Iraq's communist poet Muzaffar al-Nawab dies aged 88
Iraq's renowned communist poet Muzaffar al-Nawab, who faced jail time and exile in the 1960s, died Friday in an Emirati hospital aged 88, Iraqi authorities announced.
The culture ministry said he died after a long battle against illness, without giving details.
"He lives on in the spirit of all those who sing his immortal poems," President Barham Saleh tweeted.
Born in 1934 into a prominent Baghdad family, Nawab was renowned for his poems filled with revolutionary fervour, a commitment to the communist cause and criticism of Arab dictatorships.
His stands led to spells in prison, as well as periods of exile in Iran, Damascus, Beirut and European capitals.

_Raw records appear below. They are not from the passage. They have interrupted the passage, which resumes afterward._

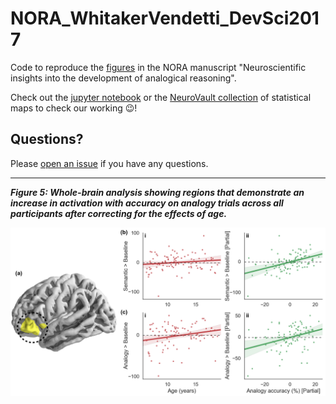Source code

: # NORA_WhitakerVendetti_DevSci2017
Code to reproduce the [figures](https://github.com/KirstieJane/NORA_WhitakerVendetti_DevSci2017/blob/master/FIGURES) in the NORA manuscript "Neuroscientific insights into the development of analogical reasoning".

Check out the [jupyter notebook](https://github.com/KirstieJane/NORA_WhitakerVendetti_DevSci2017/blob/master/JUPYTER_NOTEBOOKS/VISAN_Figures.ipynb) or the [NeuroVault collection](http://neurovault.org/collections/1658/) of statistical maps to check our working :wink:! 

## Questions?

Please [open an issue](https://github.com/KirstieJane/NORA_WhitakerVendetti_DevSci2017/issues) if you have any questions.

---

***Figure 5: Whole-brain analysis showing regions that demonstrate an increase in activation with accuracy on analogy trials across all participants after correcting for the effects of age.***

![](https://raw.githubusercontent.com/KirstieJane/NORA_WhitakerVendetti_DevSci2017/master/FIGURES/Figure5_lowres.png)
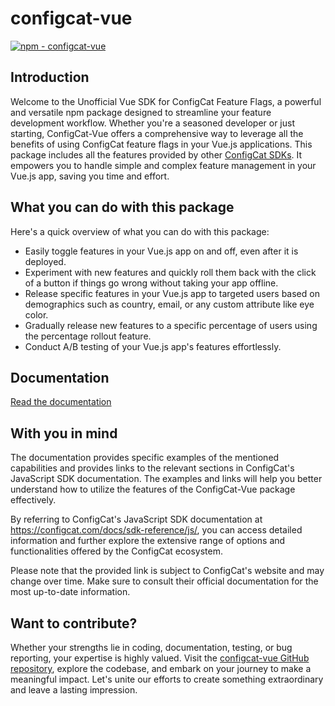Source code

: # configcat-vue

[![npm - configcat-vue](https://img.shields.io/badge/npm-configcat--vue-green?logo=npm&logoColor=white)](https://www.npmjs.com/package/configcat-vue)

## Introduction

Welcome to the Unofficial Vue SDK for ConfigCat Feature Flags, a powerful and versatile npm package designed to streamline your feature development workflow. Whether you're a seasoned developer or just starting, ConfigCat-Vue offers a comprehensive way to leverage all the benefits of using ConfigCat feature flags in your Vue.js applications. This package includes all the features provided by other [ConfigCat SDKs](https://configcat.com/docs/sdk-reference/overview/). It empowers you to handle simple and complex feature management in your Vue.js app, saving you time and effort.

## What you can do with this package

Here's a quick overview of what you can do with this package:

- Easily toggle features in your Vue.js app on and off, even after it is deployed.
- Experiment with new features and quickly roll them back with the click of a button if things go wrong without taking your app offline.
- Release specific features in your Vue.js app to targeted users based on demographics such as country, email, or any custom attribute like eye color.
- Gradually release new features to a specific percentage of users using the percentage rollout feature.
- Conduct A/B testing of your Vue.js app's features effortlessly.

## Documentation

[Read the documentation](https://github.com/codedbychavez/configcat-vue/wiki/Documentation)

## With you in mind

The documentation provides specific examples of the mentioned capabilities and provides links to the relevant sections in ConfigCat's JavaScript SDK documentation. The examples and links will help you better understand how to utilize the features of the ConfigCat-Vue package effectively.

By referring to ConfigCat's JavaScript SDK documentation at <https://configcat.com/docs/sdk-reference/js/>, you can access detailed information and further explore the extensive range of options and functionalities offered by the ConfigCat ecosystem.

Please note that the provided link is subject to ConfigCat's website and may change over time. Make sure to consult their official documentation for the most up-to-date information.

## Want to contribute?

Whether your strengths lie in coding, documentation, testing, or bug reporting, your expertise is highly valued. Visit the [configcat-vue GitHub repository](https://github.com/codedbychavez/configcat-vue), explore the codebase, and embark on your journey to make a meaningful impact. Let's unite our efforts to create something extraordinary and leave a lasting impression.

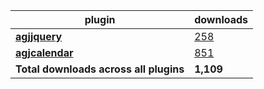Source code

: plugin|downloads
------|----------
[**agjjquery**](https://www.npmjs.com/package/agjjquery)|[258](https://www.npmjs.com/package/agjjquery)
[**agjcalendar**](https://www.npmjs.com/package/agjcalendar)|[851](https://www.npmjs.com/package/agjcalendar)
**Total downloads across all plugins**|**1,109**
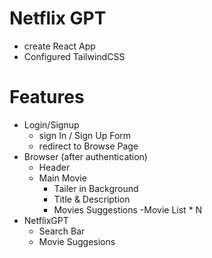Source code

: # Netflix GPT 

- create React App
- Configured TailwindCSS


# Features

- Login/Signup
    - sign In / Sign Up Form
    - redirect to Browse Page  
- Browser (after authentication)
    - Header
    - Main Movie
      - Tailer in Background
      - Title & Description
      - Movies Suggestions
           -Movie List * N
- NetflixGPT
    - Search Bar
    - Movie Suggesions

Nawab is credited with having integrated colloquial Iraqi Arabic into his works.
He last visited Iraq in 2011, when he was received in grand pomp by the presidency. Prime Minister Mustafa al-Kadhemi called Friday for his body to be repatriated by ministerial aircraft.
The poems of Nawab, who was unmarried and had no children, were often evoked during the autumn 2019 wave of youth-led anti-corruption protests that swept Iraq.
"Why did Muzaffar al-Nawab die in the Emirates?... Because you've governed Iraq for 19 years, because Baghdad hospitals do not treat patients, because the country is not livable," Iraqi journalist Omar al-Janabi tweeted.